Task instructions:
All entries given below are to be returned word for word.

-------- Data provided

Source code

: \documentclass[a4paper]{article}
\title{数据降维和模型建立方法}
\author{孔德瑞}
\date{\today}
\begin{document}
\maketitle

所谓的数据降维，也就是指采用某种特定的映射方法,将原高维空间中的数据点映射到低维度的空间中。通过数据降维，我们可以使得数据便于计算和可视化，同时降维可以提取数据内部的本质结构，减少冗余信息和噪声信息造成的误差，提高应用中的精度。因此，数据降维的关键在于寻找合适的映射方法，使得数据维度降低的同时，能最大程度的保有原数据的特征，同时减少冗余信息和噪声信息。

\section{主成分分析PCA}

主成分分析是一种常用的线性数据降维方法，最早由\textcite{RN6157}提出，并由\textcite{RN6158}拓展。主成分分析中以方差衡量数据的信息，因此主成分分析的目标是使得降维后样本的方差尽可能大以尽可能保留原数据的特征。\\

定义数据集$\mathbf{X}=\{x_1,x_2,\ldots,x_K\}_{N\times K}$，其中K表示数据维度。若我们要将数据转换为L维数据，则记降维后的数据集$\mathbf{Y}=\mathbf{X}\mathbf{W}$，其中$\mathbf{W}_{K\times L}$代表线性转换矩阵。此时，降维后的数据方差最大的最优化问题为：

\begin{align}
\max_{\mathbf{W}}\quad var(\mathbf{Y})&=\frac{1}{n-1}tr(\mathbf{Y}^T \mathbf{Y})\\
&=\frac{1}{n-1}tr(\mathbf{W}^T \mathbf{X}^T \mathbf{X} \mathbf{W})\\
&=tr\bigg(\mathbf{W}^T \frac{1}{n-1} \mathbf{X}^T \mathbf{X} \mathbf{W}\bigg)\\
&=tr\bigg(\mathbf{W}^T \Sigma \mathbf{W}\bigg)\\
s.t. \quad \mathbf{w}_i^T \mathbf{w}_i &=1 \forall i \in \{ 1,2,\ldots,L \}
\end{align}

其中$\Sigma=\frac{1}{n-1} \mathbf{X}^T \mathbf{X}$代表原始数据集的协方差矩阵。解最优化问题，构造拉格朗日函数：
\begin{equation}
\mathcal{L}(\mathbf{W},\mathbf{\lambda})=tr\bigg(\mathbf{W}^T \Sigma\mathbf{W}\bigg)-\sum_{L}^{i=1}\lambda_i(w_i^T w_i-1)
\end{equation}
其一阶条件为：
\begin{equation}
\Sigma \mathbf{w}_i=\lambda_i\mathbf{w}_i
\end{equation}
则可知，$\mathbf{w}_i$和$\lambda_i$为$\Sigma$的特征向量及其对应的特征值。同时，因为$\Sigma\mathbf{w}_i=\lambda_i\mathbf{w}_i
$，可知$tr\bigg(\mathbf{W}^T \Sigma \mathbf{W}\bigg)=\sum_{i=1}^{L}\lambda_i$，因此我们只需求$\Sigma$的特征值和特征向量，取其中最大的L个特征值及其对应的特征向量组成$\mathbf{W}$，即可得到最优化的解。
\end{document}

----------------

Your solution:
Source code

: \documentclass[a4paper]{article}
\title{数据降维和模型建立方法}
\author{孔德瑞}
\date{\today}
\begin{document}
\maketitle

所谓的数据降维，也就是指采用某种特定的映射方法,将原高维空间中的数据点映射到低维度的空间中。通过数据降维，我们可以使得数据便于计算和可视化，同时降维可以提取数据内部的本质结构，减少冗余信息和噪声信息造成的误差，提高应用中的精度。因此，数据降维的关键在于寻找合适的映射方法，使得数据维度降低的同时，能最大程度的保有原数据的特征，同时减少冗余信息和噪声信息。

\section{主成分分析PCA}

主成分分析是一种常用的线性数据降维方法，最早由\textcite{RN6157}提出，并由\textcite{RN6158}拓展。主成分分析中以方差衡量数据的信息，因此主成分分析的目标是使得降维后样本的方差尽可能大以尽可能保留原数据的特征。\\

定义数据集$\mathbf{X}=\{x_1,x_2,\ldots,x_K\}_{N\times K}$，其中K表示数据维度。若我们要将数据转换为L维数据，则记降维后的数据集$\mathbf{Y}=\mathbf{X}\mathbf{W}$，其中$\mathbf{W}_{K\times L}$代表线性转换矩阵。此时，降维后的数据方差最大的最优化问题为：

\begin{align}
\max_{\mathbf{W}}\quad var(\mathbf{Y})&=\frac{1}{n-1}tr(\mathbf{Y}^T \mathbf{Y})\\
&=\frac{1}{n-1}tr(\mathbf{W}^T \mathbf{X}^T \mathbf{X} \mathbf{W})\\
&=tr\bigg(\mathbf{W}^T \frac{1}{n-1} \mathbf{X}^T \mathbf{X} \mathbf{W}\bigg)\\
&=tr\bigg(\mathbf{W}^T \Sigma \mathbf{W}\bigg)\\
s.t. \quad \mathbf{w}_i^T \mathbf{w}_i &=1 \forall i \in \{ 1,2,\ldots,L \}
\end{align}

其中$\Sigma=\frac{1}{n-1} \mathbf{X}^T \mathbf{X}$代表原始数据集的协方差矩阵。解最优化问题，构造拉格朗日函数：
\begin{equation}
\mathcal{L}(\mathbf{W},\mathbf{\lambda})=tr\bigg(\mathbf{W}^T \Sigma\mathbf{W}\bigg)-\sum_{L}^{i=1}\lambda_i(w_i^T w_i-1)
\end{equation}
其一阶条件为：
\begin{equation}
\Sigma \mathbf{w}_i=\lambda_i\mathbf{w}_i
\end{equation}
则可知，$\mathbf{w}_i$和$\lambda_i$为$\Sigma$的特征向量及其对应的特征值。同时，因为$\Sigma\mathbf{w}_i=\lambda_i\mathbf{w}_i
$，可知$tr\bigg(\mathbf{W}^T \Sigma \mathbf{W}\bigg)=\sum_{i=1}^{L}\lambda_i$，因此我们只需求$\Sigma$的特征值和特征向量，取其中最大的L个特征值及其对应的特征向量组成$\mathbf{W}$，即可得到最优化的解。
\end{document}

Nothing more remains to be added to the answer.